■ **What you will do**
Wherever the word "window" shows up in the data, report the line it sits in.

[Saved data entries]
##########

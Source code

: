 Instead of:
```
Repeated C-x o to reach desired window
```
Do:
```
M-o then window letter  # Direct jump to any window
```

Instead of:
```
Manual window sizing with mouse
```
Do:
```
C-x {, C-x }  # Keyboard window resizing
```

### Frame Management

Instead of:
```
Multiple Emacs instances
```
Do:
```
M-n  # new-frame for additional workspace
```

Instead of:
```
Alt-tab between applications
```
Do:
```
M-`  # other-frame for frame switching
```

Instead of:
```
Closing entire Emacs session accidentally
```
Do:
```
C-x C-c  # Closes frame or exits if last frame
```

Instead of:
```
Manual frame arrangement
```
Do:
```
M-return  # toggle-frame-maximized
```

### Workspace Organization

##########

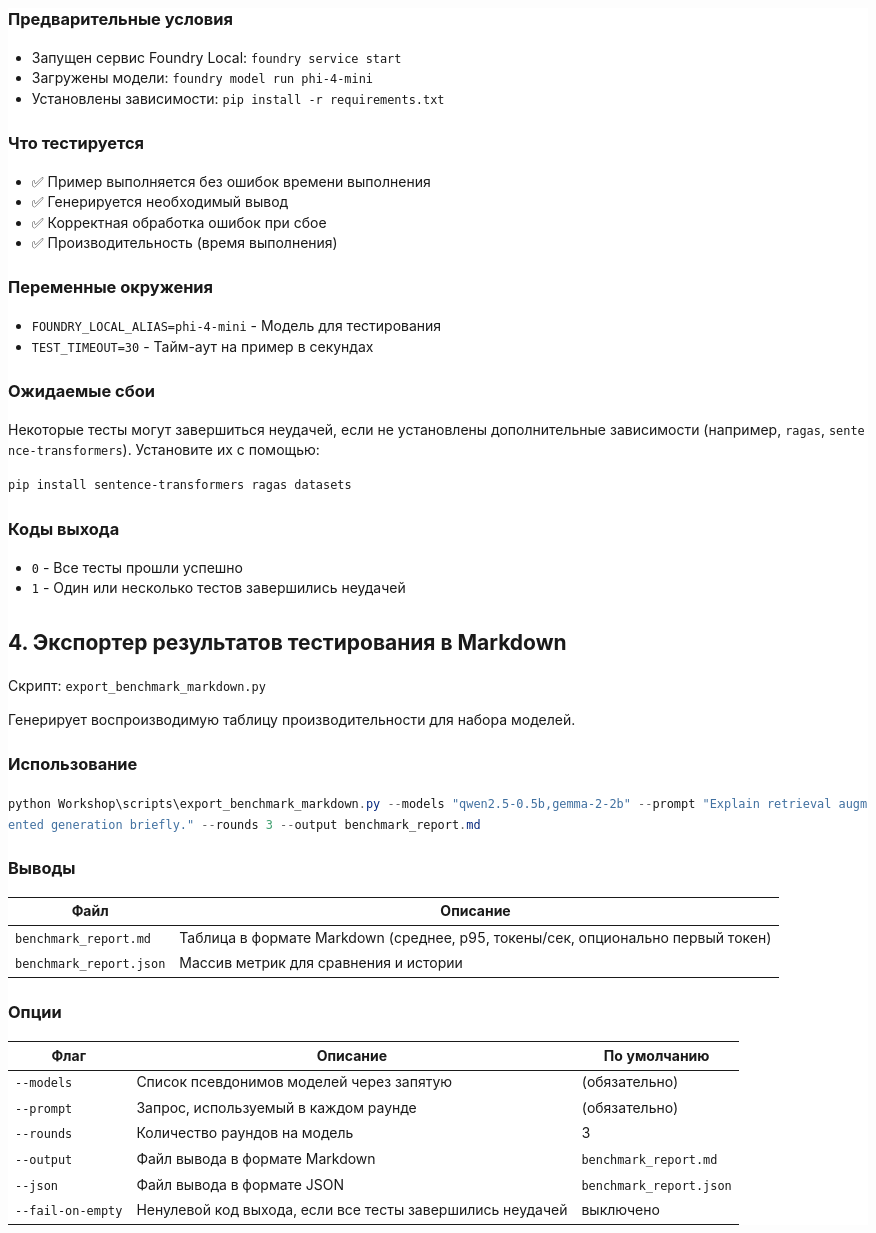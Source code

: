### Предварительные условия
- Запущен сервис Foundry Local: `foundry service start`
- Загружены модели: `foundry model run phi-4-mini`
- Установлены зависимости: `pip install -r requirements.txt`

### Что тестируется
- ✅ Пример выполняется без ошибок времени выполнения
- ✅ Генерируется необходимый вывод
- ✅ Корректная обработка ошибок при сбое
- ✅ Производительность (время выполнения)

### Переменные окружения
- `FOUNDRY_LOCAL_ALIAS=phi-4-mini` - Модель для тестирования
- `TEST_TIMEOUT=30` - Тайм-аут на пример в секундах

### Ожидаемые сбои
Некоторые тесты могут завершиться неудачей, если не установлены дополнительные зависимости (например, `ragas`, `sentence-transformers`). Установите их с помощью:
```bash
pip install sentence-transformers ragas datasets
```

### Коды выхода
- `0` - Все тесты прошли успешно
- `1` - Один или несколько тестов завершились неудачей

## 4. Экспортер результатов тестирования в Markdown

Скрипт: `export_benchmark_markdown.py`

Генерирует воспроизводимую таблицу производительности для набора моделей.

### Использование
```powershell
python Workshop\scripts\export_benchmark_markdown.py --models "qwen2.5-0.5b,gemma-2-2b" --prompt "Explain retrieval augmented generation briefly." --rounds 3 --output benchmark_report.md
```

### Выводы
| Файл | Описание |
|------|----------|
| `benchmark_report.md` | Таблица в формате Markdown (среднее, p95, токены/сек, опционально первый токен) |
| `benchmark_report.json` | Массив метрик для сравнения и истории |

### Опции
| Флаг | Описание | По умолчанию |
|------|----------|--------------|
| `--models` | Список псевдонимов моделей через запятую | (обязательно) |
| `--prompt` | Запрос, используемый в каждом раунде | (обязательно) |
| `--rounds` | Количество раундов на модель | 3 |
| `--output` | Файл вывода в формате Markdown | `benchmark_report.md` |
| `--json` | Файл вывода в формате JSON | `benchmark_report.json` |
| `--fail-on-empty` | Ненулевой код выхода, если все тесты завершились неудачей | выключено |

##########

■ **Result for this exercise**
Repeated C-x o to reach desired window
M-o then window letter  # Direct jump to any window
Manual window sizing with mouse
C-x {, C-x }  # Keyboard window resizing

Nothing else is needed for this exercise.